Whenever you look at a Roman statue with a bare marble face, you’re looking at the face of imperialist historical revisionism.

(The missing noses on a lot of Egyptian statues are a similar deal. It’s not that the ancient Egyptians made statues with strangely fragile noses. Many Victorian archaeologists had a habit of chipping the noses off of the statues they brought back, then claiming that they’d found them that way - because with the noses intact, it was too obvious that the statues were meant to depict individuals of black African descent.)

Any source on that last post? Everything I’ve ever read has said that their attempts to clean them did damage a lot of particulates that could be studied today for color analysis, but not that there was anything particularly visible there for them to destroy with intention.

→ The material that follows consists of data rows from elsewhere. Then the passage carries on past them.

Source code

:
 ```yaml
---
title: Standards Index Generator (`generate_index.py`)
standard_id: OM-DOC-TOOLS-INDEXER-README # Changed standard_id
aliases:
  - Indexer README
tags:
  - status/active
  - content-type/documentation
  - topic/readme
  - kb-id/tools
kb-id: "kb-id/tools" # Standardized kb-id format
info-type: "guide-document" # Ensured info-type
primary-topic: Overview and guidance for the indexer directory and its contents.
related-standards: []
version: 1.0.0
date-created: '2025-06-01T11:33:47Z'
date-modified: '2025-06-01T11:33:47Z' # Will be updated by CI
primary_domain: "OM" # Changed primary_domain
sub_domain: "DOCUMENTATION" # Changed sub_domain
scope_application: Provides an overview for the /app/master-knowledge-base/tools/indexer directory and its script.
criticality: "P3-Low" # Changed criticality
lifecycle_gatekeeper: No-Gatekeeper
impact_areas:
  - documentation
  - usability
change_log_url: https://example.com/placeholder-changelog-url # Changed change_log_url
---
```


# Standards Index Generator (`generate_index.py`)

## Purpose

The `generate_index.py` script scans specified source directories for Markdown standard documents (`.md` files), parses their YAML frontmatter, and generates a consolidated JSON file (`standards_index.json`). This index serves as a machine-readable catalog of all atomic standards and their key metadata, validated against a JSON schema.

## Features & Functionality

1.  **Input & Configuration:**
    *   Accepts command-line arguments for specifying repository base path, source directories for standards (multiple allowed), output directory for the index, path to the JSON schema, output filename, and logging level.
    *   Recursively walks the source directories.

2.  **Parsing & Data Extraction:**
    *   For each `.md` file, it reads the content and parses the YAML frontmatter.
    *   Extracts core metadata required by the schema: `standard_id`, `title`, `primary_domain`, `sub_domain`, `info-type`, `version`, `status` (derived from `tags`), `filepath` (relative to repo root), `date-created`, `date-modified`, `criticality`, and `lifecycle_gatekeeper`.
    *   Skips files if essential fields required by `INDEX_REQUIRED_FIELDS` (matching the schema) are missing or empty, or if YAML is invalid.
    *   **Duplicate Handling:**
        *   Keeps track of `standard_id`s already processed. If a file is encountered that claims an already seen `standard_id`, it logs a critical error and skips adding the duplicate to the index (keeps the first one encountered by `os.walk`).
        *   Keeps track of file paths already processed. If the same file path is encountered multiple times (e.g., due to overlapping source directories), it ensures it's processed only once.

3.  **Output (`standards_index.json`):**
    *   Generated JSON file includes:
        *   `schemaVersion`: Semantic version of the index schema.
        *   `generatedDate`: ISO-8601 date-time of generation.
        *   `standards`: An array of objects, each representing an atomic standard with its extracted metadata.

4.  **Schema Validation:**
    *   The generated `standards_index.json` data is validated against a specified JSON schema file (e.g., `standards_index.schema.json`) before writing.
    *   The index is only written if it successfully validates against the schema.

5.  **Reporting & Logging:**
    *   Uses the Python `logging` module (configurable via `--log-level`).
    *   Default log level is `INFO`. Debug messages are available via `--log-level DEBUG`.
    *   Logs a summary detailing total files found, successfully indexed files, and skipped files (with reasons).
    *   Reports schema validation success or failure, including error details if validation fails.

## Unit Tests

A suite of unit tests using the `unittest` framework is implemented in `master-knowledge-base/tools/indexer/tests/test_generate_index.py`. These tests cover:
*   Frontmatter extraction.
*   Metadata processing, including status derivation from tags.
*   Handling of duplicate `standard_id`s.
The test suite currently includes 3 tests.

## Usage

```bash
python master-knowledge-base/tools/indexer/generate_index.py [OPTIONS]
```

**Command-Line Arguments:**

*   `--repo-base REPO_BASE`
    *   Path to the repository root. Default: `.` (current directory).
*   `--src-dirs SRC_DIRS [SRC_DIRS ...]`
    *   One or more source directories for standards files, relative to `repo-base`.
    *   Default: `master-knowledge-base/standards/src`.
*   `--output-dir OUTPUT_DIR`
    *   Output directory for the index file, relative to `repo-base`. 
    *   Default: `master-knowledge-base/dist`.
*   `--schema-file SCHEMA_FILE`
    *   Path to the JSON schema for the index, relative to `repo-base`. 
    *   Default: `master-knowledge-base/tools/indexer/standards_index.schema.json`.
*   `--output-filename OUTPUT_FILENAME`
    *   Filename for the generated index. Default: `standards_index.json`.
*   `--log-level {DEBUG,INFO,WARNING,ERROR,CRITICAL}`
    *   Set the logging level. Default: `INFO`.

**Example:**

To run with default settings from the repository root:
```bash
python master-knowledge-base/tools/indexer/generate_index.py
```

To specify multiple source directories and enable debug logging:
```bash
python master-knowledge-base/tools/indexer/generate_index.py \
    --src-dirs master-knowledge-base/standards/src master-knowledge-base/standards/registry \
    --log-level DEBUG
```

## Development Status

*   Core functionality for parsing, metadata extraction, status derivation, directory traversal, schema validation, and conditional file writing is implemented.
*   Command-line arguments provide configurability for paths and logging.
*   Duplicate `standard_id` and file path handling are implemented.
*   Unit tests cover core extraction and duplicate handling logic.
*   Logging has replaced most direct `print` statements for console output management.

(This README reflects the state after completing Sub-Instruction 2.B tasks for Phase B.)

For example, classical sculpture was being represented as all-white by the time the Renaissance rolled around (The School of Athens, Raphael, 1509):

Just a single example but potentially a very appropriate one in that it highlighted many of the “great classic minds” that the Renaissance aspired to (and whose faces were painted in to stand for those historical figures).

Which is certainly way before the Victorian era, although there’s still a millenium in there in which some group could have whitewashed antique marbles (i.e. 500-1500 CE).

I’m not much of a classisist researcher when it comes to art history so I’d appreciate it if anyone could share more specifics about this.

(That being said, as an actual theme park designer who gets shat on all the time by holier-than-thou architects, these sculptures’ colors are a particular point of enjoyment for me.)